[Plain-text document sources]
++++++++++++++++++++
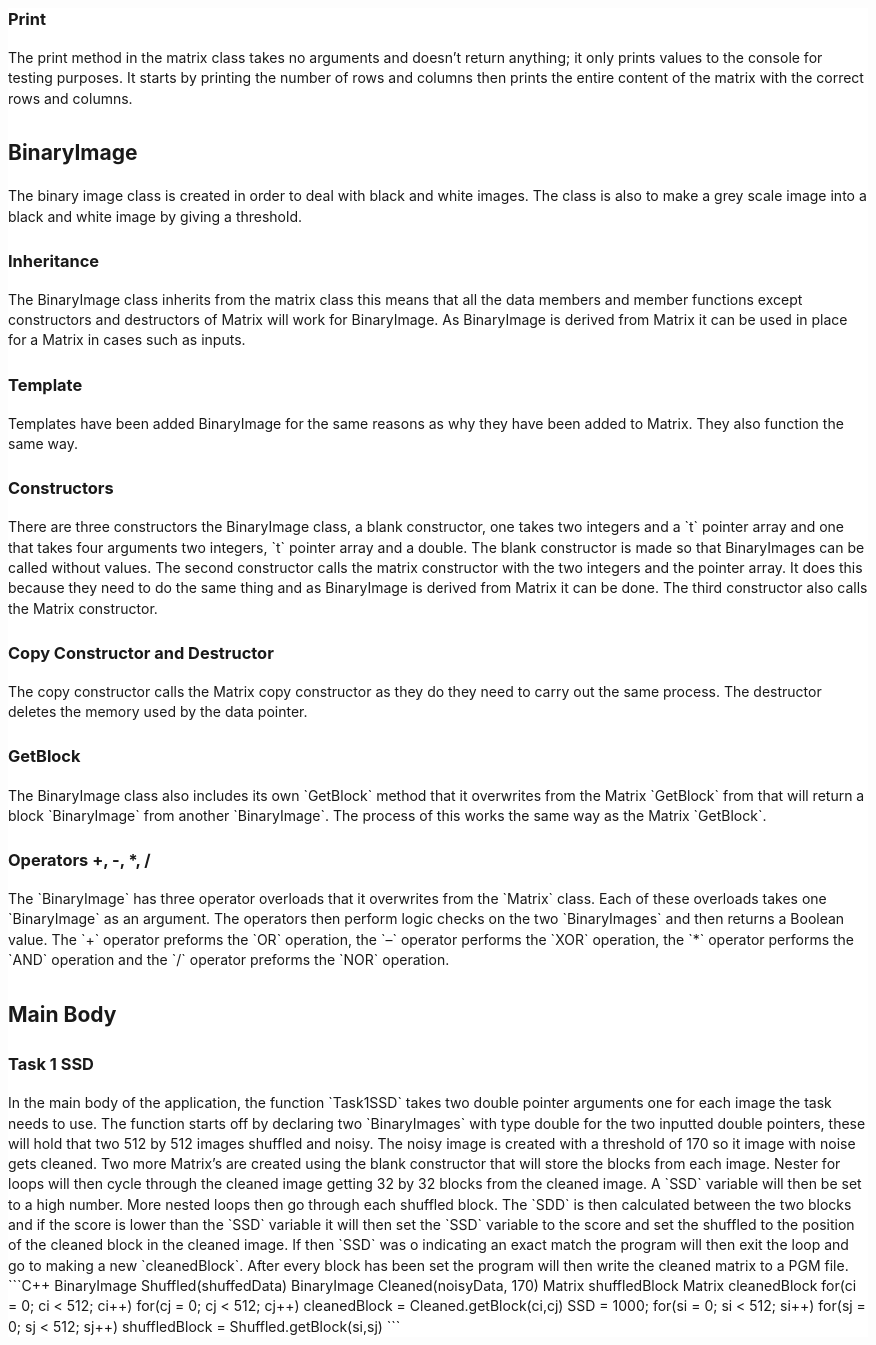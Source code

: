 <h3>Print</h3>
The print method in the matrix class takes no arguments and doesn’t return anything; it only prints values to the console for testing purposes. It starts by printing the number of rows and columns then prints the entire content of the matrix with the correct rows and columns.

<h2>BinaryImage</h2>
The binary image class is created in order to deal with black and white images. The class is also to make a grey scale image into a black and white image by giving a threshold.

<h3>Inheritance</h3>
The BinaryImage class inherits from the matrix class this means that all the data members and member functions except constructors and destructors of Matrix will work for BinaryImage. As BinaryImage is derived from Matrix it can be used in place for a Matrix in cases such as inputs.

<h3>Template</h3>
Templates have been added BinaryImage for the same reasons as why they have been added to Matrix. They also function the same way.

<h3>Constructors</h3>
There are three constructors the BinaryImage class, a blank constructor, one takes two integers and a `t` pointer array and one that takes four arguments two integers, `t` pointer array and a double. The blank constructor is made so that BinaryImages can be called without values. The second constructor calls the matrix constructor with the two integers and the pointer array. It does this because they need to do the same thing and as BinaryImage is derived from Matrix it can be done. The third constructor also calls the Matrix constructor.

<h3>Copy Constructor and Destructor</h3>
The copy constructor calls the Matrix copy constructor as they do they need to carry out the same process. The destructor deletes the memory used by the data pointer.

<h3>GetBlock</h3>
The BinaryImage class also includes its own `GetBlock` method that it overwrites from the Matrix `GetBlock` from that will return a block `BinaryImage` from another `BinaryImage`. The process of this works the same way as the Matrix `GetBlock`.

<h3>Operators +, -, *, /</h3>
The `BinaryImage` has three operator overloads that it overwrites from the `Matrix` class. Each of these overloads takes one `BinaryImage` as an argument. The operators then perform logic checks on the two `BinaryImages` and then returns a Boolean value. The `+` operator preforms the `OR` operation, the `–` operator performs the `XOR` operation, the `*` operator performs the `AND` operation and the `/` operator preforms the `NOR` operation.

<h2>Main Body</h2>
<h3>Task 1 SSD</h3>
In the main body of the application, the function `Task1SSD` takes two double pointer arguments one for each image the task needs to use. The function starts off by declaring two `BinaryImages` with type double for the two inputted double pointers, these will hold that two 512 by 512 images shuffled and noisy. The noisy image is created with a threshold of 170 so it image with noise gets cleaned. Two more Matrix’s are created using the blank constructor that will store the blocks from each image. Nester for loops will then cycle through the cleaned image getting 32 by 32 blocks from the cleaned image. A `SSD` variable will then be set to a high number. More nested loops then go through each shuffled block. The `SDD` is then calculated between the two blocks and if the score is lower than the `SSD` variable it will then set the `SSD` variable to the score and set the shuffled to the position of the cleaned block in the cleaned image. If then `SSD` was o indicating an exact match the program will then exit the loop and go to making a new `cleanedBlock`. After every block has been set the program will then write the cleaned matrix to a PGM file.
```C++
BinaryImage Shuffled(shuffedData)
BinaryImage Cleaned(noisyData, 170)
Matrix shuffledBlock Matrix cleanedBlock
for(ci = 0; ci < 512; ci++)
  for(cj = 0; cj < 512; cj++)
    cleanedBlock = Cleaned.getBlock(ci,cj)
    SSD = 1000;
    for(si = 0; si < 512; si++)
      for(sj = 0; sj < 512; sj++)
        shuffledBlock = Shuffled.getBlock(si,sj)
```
++++++++++++++++++++
(What you will do): Write out the data precisely as given, excluding the pictures.

(Task solution):
Source code

: <h3>Print</h3>
The print method in the matrix class takes no arguments and doesn’t return anything; it only prints values to the console for testing purposes. It starts by printing the number of rows and columns then prints the entire content of the matrix with the correct rows and columns.

<h2>BinaryImage</h2>
The binary image class is created in order to deal with black and white images. The class is also to make a grey scale image into a black and white image by giving a threshold.

<h3>Inheritance</h3>
The BinaryImage class inherits from the matrix class this means that all the data members and member functions except constructors and destructors of Matrix will work for BinaryImage. As BinaryImage is derived from Matrix it can be used in place for a Matrix in cases such as inputs.

<h3>Template</h3>
Templates have been added BinaryImage for the same reasons as why they have been added to Matrix. They also function the same way.

<h3>Constructors</h3>
There are three constructors the BinaryImage class, a blank constructor, one takes two integers and a `t` pointer array and one that takes four arguments two integers, `t` pointer array and a double. The blank constructor is made so that BinaryImages can be called without values. The second constructor calls the matrix constructor with the two integers and the pointer array. It does this because they need to do the same thing and as BinaryImage is derived from Matrix it can be done. The third constructor also calls the Matrix constructor.

<h3>Copy Constructor and Destructor</h3>
The copy constructor calls the Matrix copy constructor as they do they need to carry out the same process. The destructor deletes the memory used by the data pointer.

<h3>GetBlock</h3>
The BinaryImage class also includes its own `GetBlock` method that it overwrites from the Matrix `GetBlock` from that will return a block `BinaryImage` from another `BinaryImage`. The process of this works the same way as the Matrix `GetBlock`.

<h3>Operators +, -, *, /</h3>
The `BinaryImage` has three operator overloads that it overwrites from the `Matrix` class. Each of these overloads takes one `BinaryImage` as an argument. The operators then perform logic checks on the two `BinaryImages` and then returns a Boolean value. The `+` operator preforms the `OR` operation, the `–` operator performs the `XOR` operation, the `*` operator performs the `AND` operation and the `/` operator preforms the `NOR` operation.

<h2>Main Body</h2>
<h3>Task 1 SSD</h3>
In the main body of the application, the function `Task1SSD` takes two double pointer arguments one for each image the task needs to use. The function starts off by declaring two `BinaryImages` with type double for the two inputted double pointers, these will hold that two 512 by 512 images shuffled and noisy. The noisy image is created with a threshold of 170 so it image with noise gets cleaned. Two more Matrix’s are created using the blank constructor that will store the blocks from each image. Nester for loops will then cycle through the cleaned image getting 32 by 32 blocks from the cleaned image. A `SSD` variable will then be set to a high number. More nested loops then go through each shuffled block. The `SDD` is then calculated between the two blocks and if the score is lower than the `SSD` variable it will then set the `SSD` variable to the score and set the shuffled to the position of the cleaned block in the cleaned image. If then `SSD` was o indicating an exact match the program will then exit the loop and go to making a new `cleanedBlock`. After every block has been set the program will then write the cleaned matrix to a PGM file.
```C++
BinaryImage Shuffled(shuffedData)
BinaryImage Cleaned(noisyData, 170)
Matrix shuffledBlock Matrix cleanedBlock
for(ci = 0; ci < 512; ci++)
  for(cj = 0; cj < 512; cj++)
    cleanedBlock = Cleaned.getBlock(ci,cj)
    SSD = 1000;
    for(si = 0; si < 512; si++)
      for(sj = 0; sj < 512; sj++)
        shuffledBlock = Shuffled.getBlock(si,sj)
```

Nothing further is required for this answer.